TASK STATEMENT: Nothing but the lines from the one with "If you have" through the last line of the data should be restated, each word for word.

STUDY MATERIAL:
------------------------------------------------

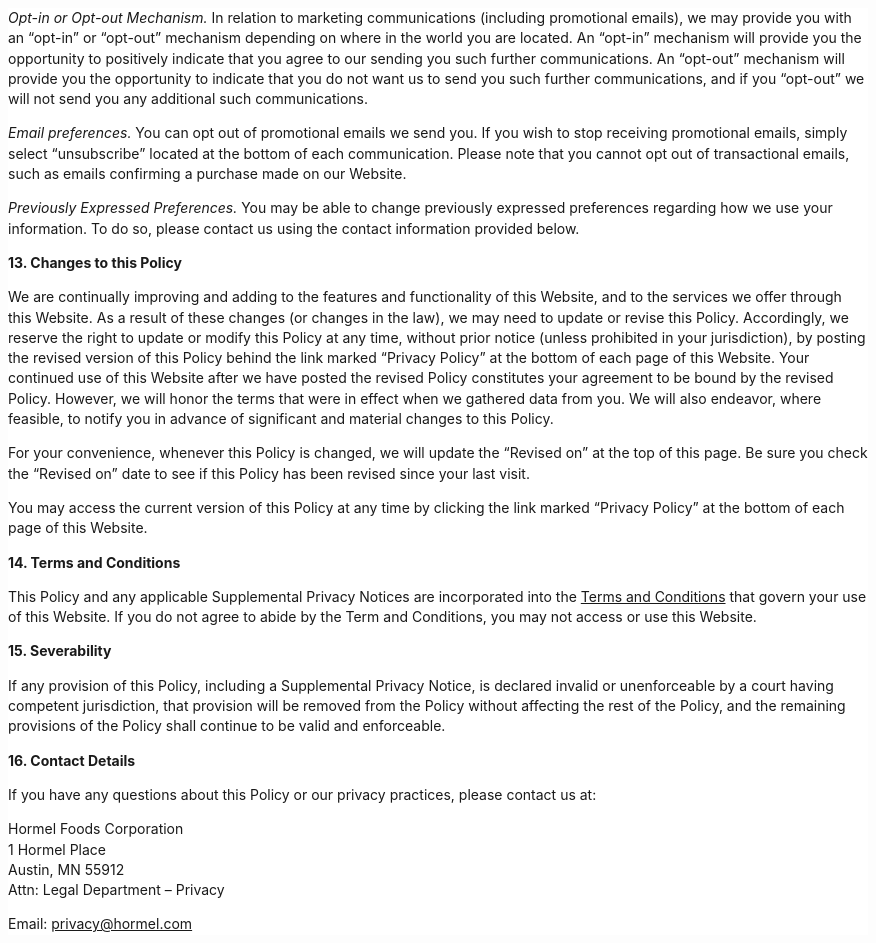 _Opt-in or Opt-out Mechanism._ In relation to marketing communications (including promotional emails), we may provide you with an “opt-in” or “opt-out” mechanism depending on where in the world you are located. An “opt-in” mechanism will provide you the opportunity to positively indicate that you agree to our sending you such further communications. An “opt-out” mechanism will provide you the opportunity to indicate that you do not want us to send you such further communications, and if you “opt-out” we will not send you any additional such communications.

_Email preferences._ You can opt out of promotional emails we send you. If you wish to stop receiving promotional emails, simply select “unsubscribe” located at the bottom of each communication. Please note that you cannot opt out of transactional emails, such as emails confirming a purchase made on our Website.

_Previously Expressed Preferences._ You may be able to change previously expressed preferences regarding how we use your information. To do so, please contact us using the contact information provided below.

**13\. Changes to this Policy**

We are continually improving and adding to the features and functionality of this Website, and to the services we offer through this Website. As a result of these changes (or changes in the law), we may need to update or revise this Policy. Accordingly, we reserve the right to update or modify this Policy at any time, without prior notice (unless prohibited in your jurisdiction), by posting the revised version of this Policy behind the link marked “Privacy Policy” at the bottom of each page of this Website. Your continued use of this Website after we have posted the revised Policy constitutes your agreement to be bound by the revised Policy. However, we will honor the terms that were in effect when we gathered data from you. We will also endeavor, where feasible, to notify you in advance of significant and material changes to this Policy.

For your convenience, whenever this Policy is changed, we will update the “Revised on” at the top of this page. Be sure you check the “Revised on” date to see if this Policy has been revised since your last visit.

You may access the current version of this Policy at any time by clicking the link marked “Privacy Policy” at the bottom of each page of this Website.

**14\. Terms and Conditions**

This Policy and any applicable Supplemental Privacy Notices are incorporated into the [Terms and Conditions](https://www.hormelfoods.com/terms-conditions/) that govern your use of this Website. If you do not agree to abide by the Term and Conditions, you may not access or use this Website.

**15\. Severability**

If any provision of this Policy, including a Supplemental Privacy Notice, is declared invalid or unenforceable by a court having competent jurisdiction, that provision will be removed from the Policy without affecting the rest of the Policy, and the remaining provisions of the Policy shall continue to be valid and enforceable.

**16\. Contact Details**

If you have any questions about this Policy or our privacy practices, please contact us at:

Hormel Foods Corporation  
1 Hormel Place  
Austin, MN 55912  
Attn: Legal Department – Privacy

Email: [privacy@hormel.com](https://www.hormelfoods.com/privacy-policy/privacy@hormel.com)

------------------------------------------------

EXERCISE ANSWER:
If you have any questions about this Policy or our privacy practices, please contact us at:

Hormel Foods Corporation  
1 Hormel Place  
Austin, MN 55912  
Attn: Legal Department – Privacy

Email: [privacy@hormel.com](https://www.hormelfoods.com/privacy-policy/privacy@hormel.com)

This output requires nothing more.